Staining helps to increase the contrast between microorganisms and the background, enabling researchers to study the structural details of the microbe at higher magnification. 

Based on the types and number of dyes used, the top staining can be categorized into the following types: 

1. Simple Staining: Simple staining uses only a single dye to determine the size, shape and arrangement of cells in the microorganisms. Crystal Violet, Methylene Blue, and Basic Fuchsin are the top three stains used in the simple staining technique. They produce color contrast between the microbes and the background but impart all microbes with the same color. 
2. Negative Staining: This staining technique is used when a specimen or part of it does not take up simple stains. India Ink is generally used for negative staining. It stains the background black so the unstained capsule stands out in contrast. 
3. Flagella Stain: This staining technique is used to determine the presence, number, and arrangement of flagella, which is necessary for identifying species of motile bacteria. Because flagella are too thin to be visible under a light microscope, flagella stains are especially formulated with silver salts, which coat the surface of the flagella, thickening the structures so they can be seen and studied more easily.  
4. Differential Staining: Differential staining involves the use of more than one dye to differentiate microorganisms based on their staining properties. Some of the differential staining techniques include: 

5. • Gram staining– Gram staining uses two stains to differentiate bacteria into two categories - Gram positive and Gram negative. It serves as a vital tool in the initial characterization and classification of bacteria, aiding in the identification of bacterial pathogens through their Gram reaction (positive or negative) and morphological traits (cocci/rod).

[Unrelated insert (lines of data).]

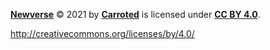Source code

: **[Newverse](https://github.com/Carroted/Newverse)** © 2021 by **[Carroted](https://github.com/Carroted)** is licensed under **[CC BY 4.0](http://creativecommons.org/licenses/by/4.0/?ref=chooser-v1)**.

http://creativecommons.org/licenses/by/4.0/

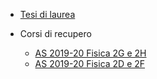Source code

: - [Tesi di laurea](tesi.md)

- Corsi di recupero

   - [AS 2019-20 Fisica 2G e 2H](recupero/AS1920-Fisica-2GH.md)
   - [AS 2019-20 Fisica 2D e 2F](recupero/AS1920-Fisica-2DF.md)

   • Acid-fast staining- Acid-fast staining using the Ziehl-Neelsen technique is used to stain Mycobacterium species. It helps to differentiate between acid-fast bacteria and non-acid fast bacteria, which do not stain well by the Gram staining.  

   • Endospore staining – This differential staining technique helps to distinguish the relatively few species of endospore-producing bacteria from those that don’t produce endospores. Endospore staining highlights the spore structure as well as free spores. 

   • Acridine orange staining– Acridine orange binds to nucleic acid and stains them, enabling the detection of mycoplasmas or bacteria that do not have a cell wall. This staining technique is useful for detecting the presence of bacteria in blood cultures when Gram stain results are difficult to interpret or when light microscopy results are indistinguishable. 

   • Capsule staining– Capsule staining confirms the presence of capsules in certain species of bacteria and yeasts. 

   • Cytoplasmic inclusion staining– This staining technique is used to detect the presence of intracellular deposits of substances such as glycogen, starch, hydroxybutyrate, and polyphosphates among others.